Segment Start: Available data

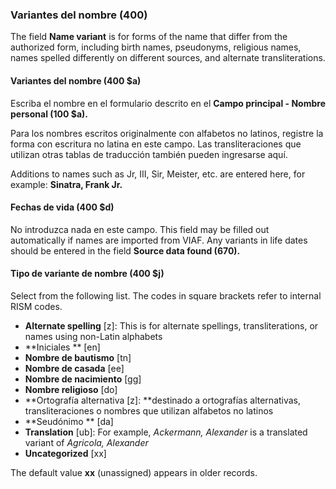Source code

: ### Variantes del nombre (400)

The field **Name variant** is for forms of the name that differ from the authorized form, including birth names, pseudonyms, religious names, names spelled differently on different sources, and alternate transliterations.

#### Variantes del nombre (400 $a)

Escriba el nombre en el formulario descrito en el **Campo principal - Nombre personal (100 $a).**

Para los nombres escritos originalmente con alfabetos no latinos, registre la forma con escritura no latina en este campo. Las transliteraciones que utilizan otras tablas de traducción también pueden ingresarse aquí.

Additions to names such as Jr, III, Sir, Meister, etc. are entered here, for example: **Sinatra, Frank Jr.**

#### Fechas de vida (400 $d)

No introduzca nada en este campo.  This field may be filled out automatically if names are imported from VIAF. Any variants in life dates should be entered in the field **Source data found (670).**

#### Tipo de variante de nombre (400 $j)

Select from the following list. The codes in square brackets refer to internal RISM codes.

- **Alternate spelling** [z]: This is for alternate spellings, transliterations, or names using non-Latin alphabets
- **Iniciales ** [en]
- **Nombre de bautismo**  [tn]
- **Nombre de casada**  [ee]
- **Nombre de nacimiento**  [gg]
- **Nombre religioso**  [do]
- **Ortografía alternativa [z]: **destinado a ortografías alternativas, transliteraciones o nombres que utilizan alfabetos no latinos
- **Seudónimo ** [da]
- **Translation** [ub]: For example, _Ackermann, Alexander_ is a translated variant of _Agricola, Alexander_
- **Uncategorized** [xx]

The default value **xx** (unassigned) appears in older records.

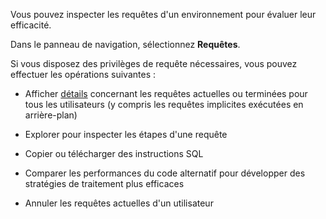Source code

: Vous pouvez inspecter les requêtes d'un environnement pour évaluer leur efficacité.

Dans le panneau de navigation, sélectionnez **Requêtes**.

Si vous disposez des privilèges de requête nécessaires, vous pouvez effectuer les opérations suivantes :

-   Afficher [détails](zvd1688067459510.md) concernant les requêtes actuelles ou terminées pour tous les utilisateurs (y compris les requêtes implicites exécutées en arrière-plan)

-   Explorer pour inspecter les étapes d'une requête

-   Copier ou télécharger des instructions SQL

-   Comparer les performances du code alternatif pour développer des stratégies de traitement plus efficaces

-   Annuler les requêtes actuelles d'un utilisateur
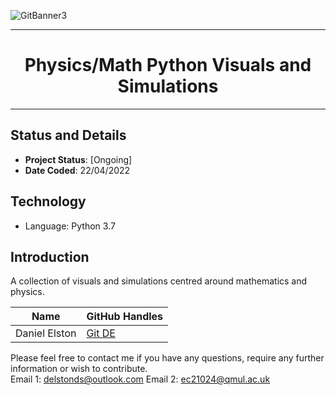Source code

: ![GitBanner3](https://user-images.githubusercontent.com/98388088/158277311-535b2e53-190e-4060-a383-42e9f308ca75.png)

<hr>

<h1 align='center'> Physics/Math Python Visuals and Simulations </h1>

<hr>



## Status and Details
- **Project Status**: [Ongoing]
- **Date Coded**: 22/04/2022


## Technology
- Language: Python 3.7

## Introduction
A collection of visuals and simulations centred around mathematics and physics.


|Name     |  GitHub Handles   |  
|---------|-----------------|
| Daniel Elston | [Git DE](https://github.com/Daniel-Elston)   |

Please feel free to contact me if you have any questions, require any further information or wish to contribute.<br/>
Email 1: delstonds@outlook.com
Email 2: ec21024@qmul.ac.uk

Segment End: Available data

What is being asked
Pictures stay out. Transcribe the lines from the start of the entries above through the line with "- **Nombre religioso**", exactly.

Task response
Source code

: ### Variantes del nombre (400)

The field **Name variant** is for forms of the name that differ from the authorized form, including birth names, pseudonyms, religious names, names spelled differently on different sources, and alternate transliterations.

#### Variantes del nombre (400 $a)

Escriba el nombre en el formulario descrito en el **Campo principal - Nombre personal (100 $a).**

Para los nombres escritos originalmente con alfabetos no latinos, registre la forma con escritura no latina en este campo. Las transliteraciones que utilizan otras tablas de traducción también pueden ingresarse aquí.

Additions to names such as Jr, III, Sir, Meister, etc. are entered here, for example: **Sinatra, Frank Jr.**

#### Fechas de vida (400 $d)

No introduzca nada en este campo.  This field may be filled out automatically if names are imported from VIAF. Any variants in life dates should be entered in the field **Source data found (670).**

#### Tipo de variante de nombre (400 $j)

Select from the following list. The codes in square brackets refer to internal RISM codes.

- **Alternate spelling** [z]: This is for alternate spellings, transliterations, or names using non-Latin alphabets
- **Iniciales ** [en]
- **Nombre de bautismo**  [tn]
- **Nombre de casada**  [ee]
- **Nombre de nacimiento**  [gg]
- **Nombre religioso**  [do]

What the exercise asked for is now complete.